# 5htp!!!!!!!!!!!!



## Anna Carly (May 18, 2016)

Hello all!

So i bought some of this stuff as the people on visual snow facebook page were raving about it. (Visual snow is one of my main disturbances) I thought because I have recently come off hormonal birth control and other health factors meant my anxiety was particularly high, after further reading I read anxiety can decrease serotonin and raise cortisol. I have tried it for a week and christttttttttttttttttttttt my snow is a blizzard I am actually struggling to write this and the tunnel vision is crazy and I have gone into a weird state of emotionless blank mind, I do not have it inside me to speak, i just stare into space. So, with 5htp increasing serotonin would you guys say that i actually have too much of it???? and maybe a dopamine mimicker would be better? I have always found drinking makes it worse for me but when i used to do coke it helped with dp. Thanks guys!!!!


----------



## Guest (Oct 29, 2016)

- Stay away from alcohol

- Stay away from drugs

- What works for others may or may not work for you

- See a doctor (possibly try some prescribed medications)

- Eat healthy

- Exercise/get out and distract yourself

P.S. I also have mild-moderate visual snow but none of the meds I'm on have made it worse or better and I'm on 6 different meds.  (Lexapro, Geodon, Seroquel XR, Klonopin, Xanax, Propranolol)


----------



## Mydp (Aug 12, 2016)

Visual snow is something I've had for as long as I can remember. I had it before dp and after. The only visual disturbances that went away with the dp was the floaters. There are a few medications that target visual snow, but some people don't respond to them.


----------



## davinizi (Mar 9, 2016)

Maybe you don't necessarily have too much serotonin, but already a lack of dopamine which may have decreased it furthermore by upping the serotonin.

Perhaps try something like *L-tyrosine* (L-Tyrosine is an amino acid that is used to produce noradrenaline and dopamine)

or a herb like *Mucuna Pruriens* which contains L-Dopa, a precursor to dopamine. I would take either one of these in the morning (later on, it could affect your sleep)

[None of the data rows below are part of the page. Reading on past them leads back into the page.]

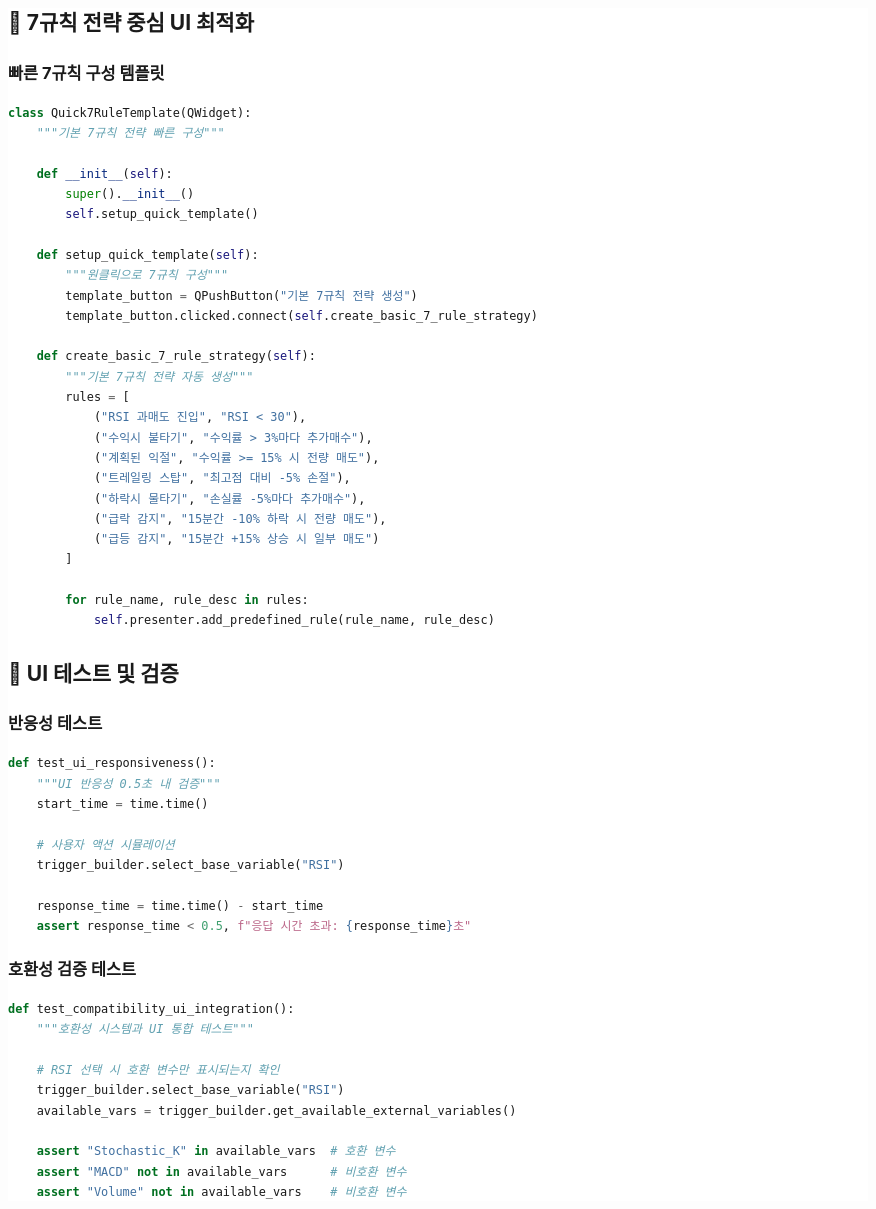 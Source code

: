 ## 🎯 7규칙 전략 중심 UI 최적화

### 빠른 7규칙 구성 템플릿
```python
class Quick7RuleTemplate(QWidget):
    """기본 7규칙 전략 빠른 구성"""

    def __init__(self):
        super().__init__()
        self.setup_quick_template()

    def setup_quick_template(self):
        """원클릭으로 7규칙 구성"""
        template_button = QPushButton("기본 7규칙 전략 생성")
        template_button.clicked.connect(self.create_basic_7_rule_strategy)

    def create_basic_7_rule_strategy(self):
        """기본 7규칙 전략 자동 생성"""
        rules = [
            ("RSI 과매도 진입", "RSI < 30"),
            ("수익시 불타기", "수익률 > 3%마다 추가매수"),
            ("계획된 익절", "수익률 >= 15% 시 전량 매도"),
            ("트레일링 스탑", "최고점 대비 -5% 손절"),
            ("하락시 물타기", "손실률 -5%마다 추가매수"),
            ("급락 감지", "15분간 -10% 하락 시 전량 매도"),
            ("급등 감지", "15분간 +15% 상승 시 일부 매도")
        ]

        for rule_name, rule_desc in rules:
            self.presenter.add_predefined_rule(rule_name, rule_desc)
```

## 🧪 UI 테스트 및 검증

### 반응성 테스트
```python
def test_ui_responsiveness():
    """UI 반응성 0.5초 내 검증"""
    start_time = time.time()

    # 사용자 액션 시뮬레이션
    trigger_builder.select_base_variable("RSI")

    response_time = time.time() - start_time
    assert response_time < 0.5, f"응답 시간 초과: {response_time}초"
```

### 호환성 검증 테스트
```python
def test_compatibility_ui_integration():
    """호환성 시스템과 UI 통합 테스트"""

    # RSI 선택 시 호환 변수만 표시되는지 확인
    trigger_builder.select_base_variable("RSI")
    available_vars = trigger_builder.get_available_external_variables()

    assert "Stochastic_K" in available_vars  # 호환 변수
    assert "MACD" not in available_vars      # 비호환 변수
    assert "Volume" not in available_vars    # 비호환 변수
```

*Lithium** oratate* is also said to help against visual snow.


----------



## marduk (Mar 4, 2015)

My visual snow is much milder than it was when dp began, at the beginning it was so bad that it looked liked some things were shaking because of the rapid flickering. Noticed that sleep affected it alot and if i got very drunk or anxious then the snow got very bad too, nowadays only drinking really affects it i never used any meds other than benzos (oxacepam) when my dpdr got really bad, i did also take 5htp and noticed no significant effect either good or bad. I would recommend cutting out the drugs and alcohol if you can handle a few drinks then fine but regular distraction and regular sleep patterns coupled with exercise has reduced my symptoms a lot.

Marduk


----------



## mind.divided (Jul 2, 2015)

I found this https://www.ncbi.nlm.nih.gov/pmc/articles/PMC2435175/

So serotonin should be worse for people with depersonalization and derealization because kappa agonist makes dp worse


----------